Rating: Summary: Third Earl Swagger Novel is okay, but Not the Best of them Review: After "Hot Springs" and especially after "Pale Horse Coming" I couldn't wait to get a look at the latest of the Earl Swagger novels, "Havana." Unfortunately though, Hunter just didn't deliver in this third installment. In the back of the book, Stephen Hunter acknowledges that A) he was struggling to write this next novel and B) the idea to send Earl to Havana was not his idea. Personally, I believe this shows through in places. At times it almost seemed that Earl didn't fit in with the plot, was kind of made to fit even. Yes, the gunfights and such persist. We even see Earl in the role of "sniper" (see Hunter's incredible book "Point of Impact" for a great sniper novel) but it's not enough to win over a tried and true Stephen Hunter fan. Hunter has done better. The good points though are the return of Frenchy Short, a great character from the first Earl novel, "Hot Springs." The setting for pre-Castro Cuba and the interesting historical twist of including Fidel as a key character are also well done.

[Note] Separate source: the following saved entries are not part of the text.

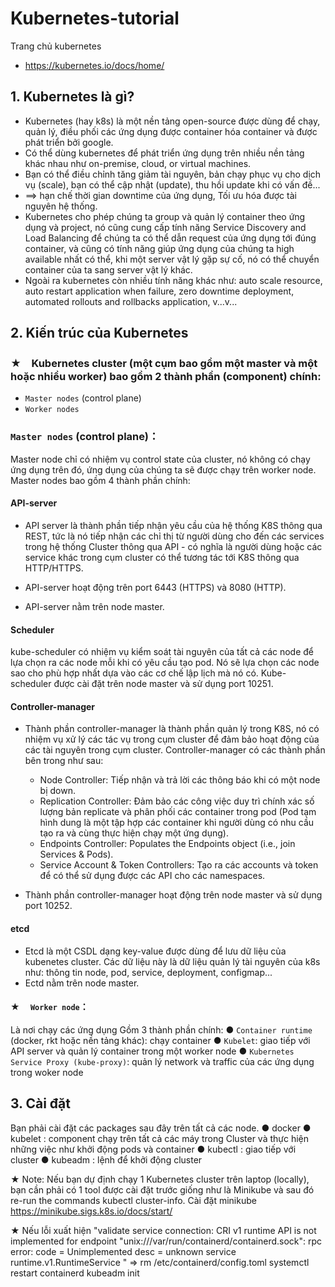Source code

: # Kubernetes-tutorial
Trang chủ kubernetes
- https://kubernetes.io/docs/home/
## 1. Kubernetes là gì? 
- Kubernetes (hay k8s) là một nền tảng open-source được dùng để chạy, quản lý, điều phối các ứng dụng được container hóa container và được phát triển bởi google. 
- Có thể dùng kubernetes để phát triển ứng dụng trên nhiều nền tảng khác nhau như on-premise, cloud, or virtual machines.
- Bạn có thể điều chỉnh tăng giảm tài nguyên, bản chạy phục vụ cho dịch vụ (scale), bạn có thể cập nhật (update), thu hồi update khi có vấn đề... 
- ==> hạn chế thời gian downtime của ứng dụng, Tối ưu hóa được tài nguyên hệ thống.
- Kubernetes cho phép chúng ta group và quản lý container theo ứng dụng và project, nó cũng cung cấp tính năng Service Discovery and Load Balancing để chúng ta có thể dẫn request của ứng dụng tới đúng container, và cũng có tính năng giúp ứng dụng của chúng ta high available nhất có thể, khi một server vật lý gặp sự cố, nó có thể chuyển container của ta sang server vật lý khác. 
- Ngoài ra kubernetes còn nhiều tính năng khác như: auto scale resource, auto restart application when failure, zero downtime deployment, automated rollouts and rollbacks application, v...v...

## 2. Kiến trúc của Kubernetes 
### ★　Kubernetes cluster (một cụm bao gồm một master và một hoặc nhiều worker) bao gồm 2 thành phần (component) chính:
  -    `Master nodes` (control plane)
  -    `Worker nodes`
### `Master nodes` (control plane)：
  Master node chỉ có nhiệm vụ control state của cluster, nó không có chạy ứng dụng trên đó, ứng dụng của chúng ta sẽ được chạy trên worker node. 
  Master nodes bao gồm 4 thành phần chính:
  
#### API-server
- API server là thành phần tiếp nhận yêu cầu của hệ thống K8S thông qua REST, tức là nó tiếp nhận các chỉ thị từ người dùng cho đến các services trong hệ thống Cluster thông qua API - có nghĩa là người dùng hoặc các service khác trong cụm cluster có thể tương tác tới K8S thông qua HTTP/HTTPS.

- API-server hoạt động trên port 6443 (HTTPS) và 8080 (HTTP).
- API-server nằm trên node master.
  
#### Scheduler

kube-scheduler có nhiệm vụ kiểm soát tài nguyên của tất cả các node để lựa chọn ra các node mỗi khi có yêu cầu tạo pod. Nó sẽ lựa chọn các node sao cho phù hợp nhất dựa vào các cơ chế lập lịch mà nó có. Kube-scheduler được cài đặt trên node master và sử dụng port 10251.

#### Controller-manager
- Thành phần controller-manager là thành phần quản lý trong K8S, nó có nhiệm vụ xử lý các tác vụ trong cụm cluster để đảm bảo hoạt động của các tài nguyên trong cụm cluster. Controller-manager có các thành phần bên trong như sau:

  - Node Controller: Tiếp nhận và trả lời các thông báo khi có một node bị down.
  - Replication Controller: Đảm bảo các công việc duy trì chính xác số lượng bản replicate và phân phối các container trong pod (Pod tạm hình dung là một tập hợp các container khi người dùng có nhu cầu tạo ra và cùng thực hiện chạy một ứng dụng).
  - Endpoints Controller: Populates the Endpoints object (i.e., join Services & Pods).
  - Service Account & Token Controllers:  Tạo ra các accounts và token để có thể sử dụng được các API cho các namespaces.

- Thành phần controller-manager hoạt động trên node master và sử dụng port 10252.

    
#### etcd
- Etcd là một CSDL dạng key-value được dùng để lưu dữ liệu của kubenetes cluster. Các dữ liệu này là dữ liệu quản lý tài nguyên của k8s như: thông tin node, pod, service, deployment, configmap... 
- Ectd nằm trên node master.

  
#### ★　 `Worker node`：
  Là nơi chạy các ứng dụng
  Gồm 3 thành phần chính:
    ●  `Container runtime` (docker, rkt hoặc nền tảng khác): chạy container
    ●  `Kubelet`: giao tiếp với API server và quản lý container trong một worker node
    ●  `Kubernetes Service Proxy (kube-proxy)`: quản lý network và traffic của các ứng dụng trong woker node

## 3. Cài đặt
  Bạn phải cài đặt các packages sau đây trên tất cả các node.
    ●  docker
    ●  kubelet   : component chạy trên tất cả các máy trong Cluster và thực hiện những việc như khởi động pods và container
    ●  kubectl   : giao tiếp với cluster
    ●  kubeadm   : lệnh để khởi động cluster
    

★ Note: Nếu bạn dự định chạy 1 Kubernetes cluster trên laptop (locally), bạn cần phải có 1 tool được cài đặt trước giống như là  Minikube và sau đó re-run the commands kubectl cluster-info.
Cài đặt minikube 
https://minikube.sigs.k8s.io/docs/start/

★ Nếu lỗi xuất hiện "validate service connection: CRI v1 runtime API is not implemented for endpoint \"unix:///var/run/containerd/containerd.sock\": rpc error: code = Unimplemented desc = unknown service runtime.v1.RuntimeService " 
=> rm /etc/containerd/config.toml
systemctl restart containerd
kubeadm init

Unfortunately, Hunter seems to get too caught up with these other characters and misses the fact that it's our hero Earl that we've come to hear about.
Rating: Summary: A little dull and predictable Review: Not Hunter's best work by far. It seemed to be a book with no purpose. The life of Earl Swagger didn't change much due to the actions taken in the book and you feel as though the whole book ought not to have happened at all. Disappointing.
Rating: Summary: The law of diminishing returns Review: Hunter squeezed another Earl story out of the limited timeline he'd constructed for himself, and this one feels contrived. There is still a good amount of enjoyable stuff. The set piece where Earl senses danger and avoids a trap has the excitement of the better efforts in the series. Some of the minor characters are well-drawn too, such as Roger the ineffectual pretty-boy Harvard man.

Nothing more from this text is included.